Why did later composers like Beethoven incorporate fugues into otherwise non-Baroque works, and what does this reveal about the relationship between formal constraint and musical expression?
Think about your answer, then reveal below.
Model answer: Beethoven used fugues to claim compositional seriousness and to force himself into harmonic and contrapuntal territory that homophonic writing would not require. The fugue's strict rules — maintain independent voices, develop one subject through inversion, augmentation, and stretto — impose obligations that demand solutions going beyond intuition. In his late period, Beethoven found that combining fugal discipline with his expanded harmonic language produced music of unusual depth and intellectual density. This reveals that constraint and expression are not opposed: the discipline creates problems that, when solved, generate expressive outcomes beyond what freer composition would produce.

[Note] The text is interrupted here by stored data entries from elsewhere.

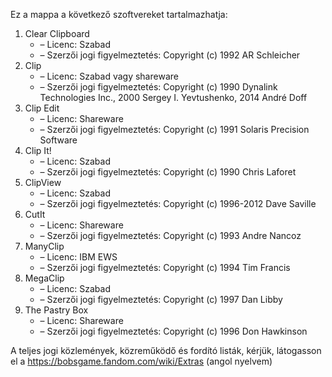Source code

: ﻿Ez a mappa a következő szoftvereket tartalmazhatja:

1. Clear Clipboard
   - – Licenc: Szabad
   - – Szerzői jogi figyelmeztetés: Copyright (c) 1992 AR Schleicher
2. Clip
   - – Licenc: Szabad vagy shareware
   - – Szerzői jogi figyelmeztetés: Copyright (c) 1990 Dynalink Technologies Inc., 2000 Sergey I. Yevtushenko, 2014 André Doff
3. Clip Edit
   - – Licenc: Shareware
   - – Szerzői jogi figyelmeztetés: Copyright (c) 1991 Solaris Precision Software
4. Clip It!
   - – Licenc: Szabad
   - – Szerzői jogi figyelmeztetés: Copyright (c) 1990 Chris Laforet
5. ClipView
   - – Licenc: Szabad
   - – Szerzői jogi figyelmeztetés: Copyright (c) 1996-2012 Dave Saville
6. CutIt
   - – Licenc: Shareware
   - – Szerzői jogi figyelmeztetés: Copyright (c) 1993 Andre Nancoz
7. ManyClip
   - – Licenc: IBM EWS
   - – Szerzői jogi figyelmeztetés: Copyright (c) 1994 Tim Francis
8. MegaClip
   - – Licenc: Szabad
   - – Szerzői jogi figyelmeztetés: Copyright (c) 1997 Dan Libby
9. The Pastry Box
   - – Licenc: Shareware
   - – Szerzői jogi figyelmeztetés: Copyright (c) 1996 Don Hawkinson

A teljes jogi közlemények, közreműködő és fordító listák, kérjük, látogasson el a https://bobsgame.fandom.com/wiki/Extras (angol nyelvem)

This is the deeper claim the topic is building toward. The fugue is perhaps the clearest example in music of how a composer can be liberated by constraints. When you must keep four voices independent, imitate a subject you've already committed to, and avoid parallel fifths and octaves throughout, you cannot settle for the first idea that comes to mind. The rules force revision, discovery, and solutions that become musical expression. This is why the fugue became a symbol of 'compositional mastery' in later periods — not because it was old-fashioned but because its demands were reliably productive.